TGG: You recently launched DNATraits. What led you to explore this area of genetic testing?

BG: After being reluctant for some time to offer these tests I thought that it was time to launch them for 2 reasons. 1. We saw the demand starting from our own community 2. Mendelian disorders ARE genealogy…we either have had a disaster in our families and therefore we know that someone carries the mutation, or they are hidden and depending upon whom we marry they might create a personal disaster for the family who is a carrier. 2. Because Mendelian diseases are testable and predictable along the lines of 1-2-1 (presuming both parents are carriers for the same recessive mutation) we can actually prevent the birth of sick children by education and screening pre-conception or pre-marriage. This seems to us a noble if not earnest task. It’s quite different form the associated gene tests by 23&Me, et. al. since they tell you that you have a greater risk but the SNP’s are incomplete and therefore, IMHO, not ready for prime time.

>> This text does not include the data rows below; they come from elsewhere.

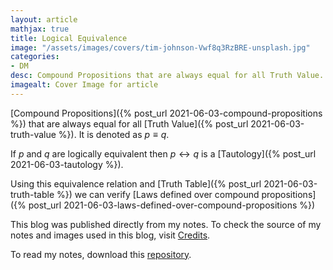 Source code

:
 ```yaml
---
layout: article
mathjax: true
title: Logical Equivalence
image: "/assets/images/covers/tim-johnson-Vwf8q3RzBRE-unsplash.jpg"
categories:
- DM
desc: Compound Propositions that are always equal for all Truth Value. It is denoted as $p \equiv q$. 
imagealt: Cover Image for article
---
```


[Compound Propositions]({% post_url 2021-06-03-compound-propositions %}) that are always equal for all [Truth Value]({% post_url 2021-06-03-truth-value %}). It is denoted as $p \equiv q$.





















































































































































































































































































































































































































If *p* and *q* are logically equivalent then $p \leftrightarrow q$ is a [Tautology]({% post_url 2021-06-03-tautology %}).





















































































































































































































































































































































































































Using this equivalence relation and [Truth Table]({% post_url 2021-06-03-truth-table %}) we can verify [Laws defined over compound propositions]({% post_url 2021-06-03-laws-defined-over-compound-propositions %})

This blog was published directly from my notes.
To check the source of my notes and images used in this blog, visit <a href="/credits.html" target="_blank">Credits</a>.

To read my notes, download this <a href="https://github.com/bovem/CS" target="blank">repository</a>.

TGG: What do you think the future holds for genetic genealogy?

BG: Will we have high double digit growth rates like in the past? I don’t know. But, as our database grows the likelihood of everyone finding matches with their surname (and prior to surname adoption) is growing exponentially. Today we are beginning to find that most people from a western European background find a strong match…quite often with the same surname. The matches are also beginning to get exciting in the group of adoptees who number in the 1-2,000,000 in the US alone. As the database grows and as this gets mapped out the concept of anonymous sperm donor will become like Jumbo Shrimp…an oxymoron. At least when it comes to adoptees intend to help in that regard more so then we can do today (and we already have a pretty good number of adoptees that found through us their biological surname).